If there are no errors, it will print only one line which shows the relative performance of your implementation.

You can run all traces using:

./mdriver

Generally, with the initial phase, you will be in the 40s running all traces. Your final implementation in the final phase should be in the high 60s when running all traces. It may deviate due to the server load.

Evaluation

Your program will be evaluated using the thirteen traces described above found in the traces directory of your handout package.

Submission

You only need to upload a single file mm.c to Gradescope for this assignment. You may submit as many times as you like until the due date.

Reflection

It is good to start this assignment early. C, like many things in life, takes practice. This assignment stresses the importance of careful and deliberate programming.
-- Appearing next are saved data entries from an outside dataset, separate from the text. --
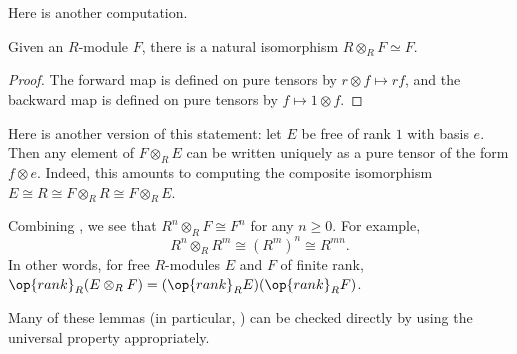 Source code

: \documentclass[../notes.tex]{subfiles}
\begin{document}
Here is another computation.
\begin{lemma} \label{lem:tensor-r}
	Given an $R$-module $F$, there is a natural isomorphism $R\otimes_RF\simeq F$.
\end{lemma}
\begin{proof}
	The forward map is defined on pure tensors by $r\otimes f\mapsto rf$, and the backward map is defined on pure tensors by $f\mapsto 1\otimes f$.
\end{proof}
\begin{remark}
	Here is another version of this statement: let $E$ be free of rank $1$ with basis $e$. Then any element of $F\otimes_RE$ can be written uniquely as a pure tensor of the form $f\otimes e$. Indeed, this amounts to computing the composite isomorphism $E\cong R\cong F\otimes_RR\cong F\otimes_RE$.
\end{remark}
\begin{example} \label{ex:tensor-free}
	Combining , we see that $R^n\otimes_RF\cong F^n$ for any $n\ge0$. For example,
	\[R^n\otimes_RR^m\cong\left(R^m\right)^n\cong R^{mn}.\]
	In other words, for free $R$-modules $E$ and $F$ of finite rank, $\op{rank}_R(E\otimes_RF)=(\op{rank}_RE)(\op{rank}_RF)$.
\end{example}
\begin{remark}
	Many of these lemmas (in particular, ) can be checked directly by using the universal property appropriately.
\end{remark}
\end{document}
Write short statements, do less on each line, and comment your code very liberally.

If you find yourself frustrated, take an hour away from it. Come back to it with a fresh point of view. Read the code over and what it does. Remember that the computer is going to do exactly what it is told, so do not read back what you think you wrote. Read what is actually there and if that is what you intended.

It may help to draw out a diagram of the data structure as you trace your own code. You might find yourself, as I did, going,

“Ah, right, I can’t assign cur = cur->next after I have done cur->next = last! I need to keep that pointer in a temp variable somewhere.”

Mastery does not mean you always get it right on the first try.